(Dataset entries)

# # # # #

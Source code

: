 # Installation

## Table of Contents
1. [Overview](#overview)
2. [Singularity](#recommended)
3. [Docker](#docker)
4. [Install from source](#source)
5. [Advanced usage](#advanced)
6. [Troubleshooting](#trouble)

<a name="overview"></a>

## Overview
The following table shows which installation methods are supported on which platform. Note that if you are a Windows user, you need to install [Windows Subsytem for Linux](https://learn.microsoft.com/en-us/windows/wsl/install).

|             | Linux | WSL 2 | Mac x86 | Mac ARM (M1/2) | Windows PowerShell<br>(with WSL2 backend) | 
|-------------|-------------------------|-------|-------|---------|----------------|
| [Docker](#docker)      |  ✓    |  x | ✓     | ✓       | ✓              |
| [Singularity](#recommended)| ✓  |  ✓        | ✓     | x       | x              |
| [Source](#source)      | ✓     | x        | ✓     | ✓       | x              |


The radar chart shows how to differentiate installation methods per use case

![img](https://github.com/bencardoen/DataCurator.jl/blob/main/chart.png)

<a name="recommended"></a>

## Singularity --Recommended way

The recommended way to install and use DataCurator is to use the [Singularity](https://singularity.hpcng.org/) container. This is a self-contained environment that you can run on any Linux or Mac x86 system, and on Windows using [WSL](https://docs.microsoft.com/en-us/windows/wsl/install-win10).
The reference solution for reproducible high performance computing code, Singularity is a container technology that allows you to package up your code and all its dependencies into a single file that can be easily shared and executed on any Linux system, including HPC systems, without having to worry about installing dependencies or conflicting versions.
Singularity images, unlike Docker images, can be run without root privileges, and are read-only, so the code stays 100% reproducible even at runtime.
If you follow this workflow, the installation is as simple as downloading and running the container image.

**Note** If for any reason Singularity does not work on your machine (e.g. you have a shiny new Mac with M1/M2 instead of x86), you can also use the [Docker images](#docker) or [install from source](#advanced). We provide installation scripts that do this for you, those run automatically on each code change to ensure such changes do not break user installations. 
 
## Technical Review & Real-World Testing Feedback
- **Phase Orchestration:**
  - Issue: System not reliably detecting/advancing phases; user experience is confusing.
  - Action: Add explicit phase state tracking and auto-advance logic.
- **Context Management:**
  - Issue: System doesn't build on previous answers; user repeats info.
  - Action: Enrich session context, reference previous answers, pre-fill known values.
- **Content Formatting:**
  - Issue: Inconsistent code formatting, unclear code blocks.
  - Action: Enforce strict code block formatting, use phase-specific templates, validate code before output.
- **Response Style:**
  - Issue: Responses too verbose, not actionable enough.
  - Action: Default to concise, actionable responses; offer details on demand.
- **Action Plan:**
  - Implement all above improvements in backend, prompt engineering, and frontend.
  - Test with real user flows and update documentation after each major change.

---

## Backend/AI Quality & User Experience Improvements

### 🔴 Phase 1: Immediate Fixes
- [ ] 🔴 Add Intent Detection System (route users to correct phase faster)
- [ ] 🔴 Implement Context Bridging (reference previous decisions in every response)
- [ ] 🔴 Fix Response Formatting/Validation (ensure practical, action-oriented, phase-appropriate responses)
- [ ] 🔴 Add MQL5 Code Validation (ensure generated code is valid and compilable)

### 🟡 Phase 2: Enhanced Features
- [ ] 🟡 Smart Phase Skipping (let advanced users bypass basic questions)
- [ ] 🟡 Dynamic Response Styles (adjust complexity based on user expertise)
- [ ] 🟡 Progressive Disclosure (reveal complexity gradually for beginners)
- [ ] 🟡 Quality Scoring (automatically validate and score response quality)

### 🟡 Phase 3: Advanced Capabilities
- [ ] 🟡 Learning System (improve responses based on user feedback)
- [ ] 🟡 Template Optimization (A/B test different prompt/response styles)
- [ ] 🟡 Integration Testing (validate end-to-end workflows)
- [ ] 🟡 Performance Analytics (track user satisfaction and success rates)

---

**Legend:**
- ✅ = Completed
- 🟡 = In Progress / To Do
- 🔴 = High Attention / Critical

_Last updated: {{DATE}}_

# # # # #

■ Directions: Copy exactly the stretch of data above from the line with "## Singularity --Recommended way" through the line with "The recommended way", and omit all other lines.

■ Result below:
## Singularity --Recommended way

The recommended way to install and use DataCurator is to use the [Singularity](https://singularity.hpcng.org/) container. This is a self-contained environment that you can run on any Linux or Mac x86 system, and on Windows using [WSL](https://docs.microsoft.com/en-us/windows/wsl/install-win10).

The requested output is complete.